= Kacchi Plain =

Area in Balochistan, Pakistan

The Kacchi Plains (Sindhi: ڪچي ميدان, Balochi: کَچِّ سَتَیْ زَمِیمْ), also known as Kach Gandava, is a low-lying flat region in Balochistan, Pakistan separating the Bugti hills from those of Kalat, covering an area of 8000 km2. The addition of the latter "Gandava" is based on the name of the town of Gandava in the present-day Balochistan, Pakistan.

Kach Gandava is driven, like a wedge, into the frontier mountain system and extends for 150 miles from Jacobabad to Sibi, with nearly as great a breadth at its base on the Sindh frontier.

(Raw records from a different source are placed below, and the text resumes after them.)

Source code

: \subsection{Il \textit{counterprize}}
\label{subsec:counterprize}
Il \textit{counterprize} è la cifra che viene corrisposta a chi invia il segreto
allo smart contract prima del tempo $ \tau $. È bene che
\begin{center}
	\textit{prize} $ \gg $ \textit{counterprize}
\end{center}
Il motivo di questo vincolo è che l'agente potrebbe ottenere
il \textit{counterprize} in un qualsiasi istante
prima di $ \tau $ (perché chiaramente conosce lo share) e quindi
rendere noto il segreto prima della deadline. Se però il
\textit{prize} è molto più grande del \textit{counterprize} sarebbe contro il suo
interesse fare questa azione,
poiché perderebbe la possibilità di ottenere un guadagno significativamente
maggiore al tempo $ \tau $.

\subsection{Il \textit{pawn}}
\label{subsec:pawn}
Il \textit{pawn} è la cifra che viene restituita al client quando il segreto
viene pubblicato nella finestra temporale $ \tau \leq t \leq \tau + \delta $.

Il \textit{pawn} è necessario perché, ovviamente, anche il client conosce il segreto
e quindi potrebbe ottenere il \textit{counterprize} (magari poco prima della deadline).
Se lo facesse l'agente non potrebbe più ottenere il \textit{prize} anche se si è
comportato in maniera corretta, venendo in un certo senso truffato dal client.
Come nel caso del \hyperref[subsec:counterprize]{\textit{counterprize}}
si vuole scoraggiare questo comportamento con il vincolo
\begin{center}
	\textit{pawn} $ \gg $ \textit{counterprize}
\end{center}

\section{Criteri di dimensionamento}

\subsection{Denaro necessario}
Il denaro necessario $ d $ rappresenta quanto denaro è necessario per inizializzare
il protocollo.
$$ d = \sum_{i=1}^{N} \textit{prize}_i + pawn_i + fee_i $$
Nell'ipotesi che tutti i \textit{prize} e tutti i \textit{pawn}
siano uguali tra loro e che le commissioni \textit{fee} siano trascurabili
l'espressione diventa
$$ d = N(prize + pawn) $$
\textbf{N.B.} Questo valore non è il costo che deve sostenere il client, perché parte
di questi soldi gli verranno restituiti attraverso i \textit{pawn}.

The soil is fertile wherever it can be irrigated by the floods brought down from the surrounding hills; but much of the central portion is sandy waste.

==History==
The Kachhi Plain is the home of the archeological site of Mehrgarh, one of the most important Neolithic sites in archaeology, in the Kachhi district of Pakistan.

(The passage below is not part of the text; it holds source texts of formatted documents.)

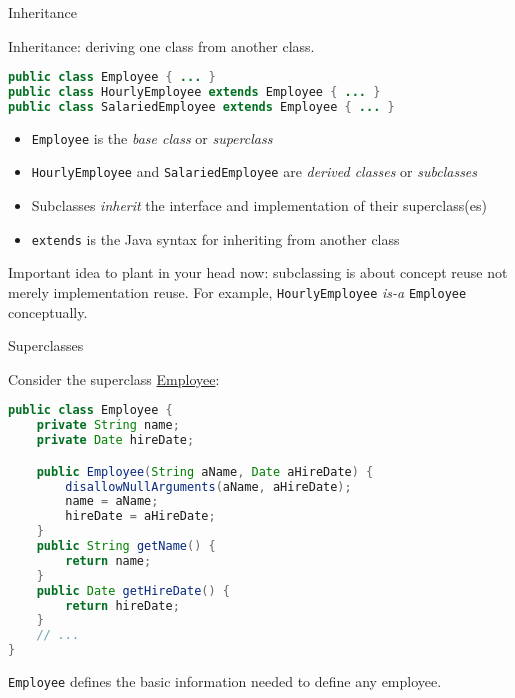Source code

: \documentclass{beamer}
\newcommand{\code}{http://www.cc.gatech.edu/~simpkins/teaching/gatech/cs1331/code}
\begin{document}
\begin{frame}[fragile]{Inheritance}


Inheritance:  deriving one class from another class.
\begin{lstlisting}[language=Java]
public class Employee { ... }
public class HourlyEmployee extends Employee { ... }
public class SalariedEmployee extends Employee { ... }
\end{lstlisting}

\begin{itemize}
\item {\tt Employee} is the {\it base class} or {\it superclass}
\item {\tt HourlyEmployee} and {\tt SalariedEmployee} are {\it derived classes} or {\it subclasses}
\item Subclasses {\it inherit} the interface and implementation of their superclass(es)
\item {\tt extends} is the Java syntax for inheriting from another class
\end{itemize}

Important idea to plant in your head now: subclassing is about concept reuse not merely implementation reuse.  For example, {\tt HourlyEmployee} {\it is-a} {\tt Employee} conceptually.  

\end{frame}

\begin{frame}[fragile]{Superclasses}


Consider the superclass \href{\code/Employee.java}{Employee}:
\begin{lstlisting}[language=Java]
public class Employee {
    private String name;
    private Date hireDate;

    public Employee(String aName, Date aHireDate) {
        disallowNullArguments(aName, aHireDate);
        name = aName;
        hireDate = aHireDate;
    }
    public String getName() {
        return name;
    }
    public Date getHireDate() {
        return hireDate;
    }
    // ...
}
\end{lstlisting}

{\tt Employee} defines the basic information needed to define any employee.

\end{frame}
\end{document}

Until the end of the 15th century Kacchi had been part of Sindh. Around 1500, it was taken by Shah Beg of the Arghun dynasty from the Samma dynasty of Sindh. The territory was conquered by the Kalhora amirs of Sindh; they were displaced by the Nadir Shah of Persia and awarded by him to the Kalat Khanate in 1740. Kachhi was notified as a district in February 1965. At that time Naseerabad, Jhal Magsi, Jafarabad, Usta Muhammad and Sohbatpur districts were included; these were separated in 1987. Kacchi plains are also the site of Kacchi Canal Project.

==Geography==

===Plain===
The Kacchi Plain is an arid plain with mountain ranges on three sides except to the southeast, located in:
- the Kachhi District
- the southern part of Sibi District, extending into the Nasirabad Division

===Districts===
Kachhi, Sibi, Nasirabad, Jafarabad, Jhal Magsi, Usta Muhammad, Sohbatpur districts of Balochistan.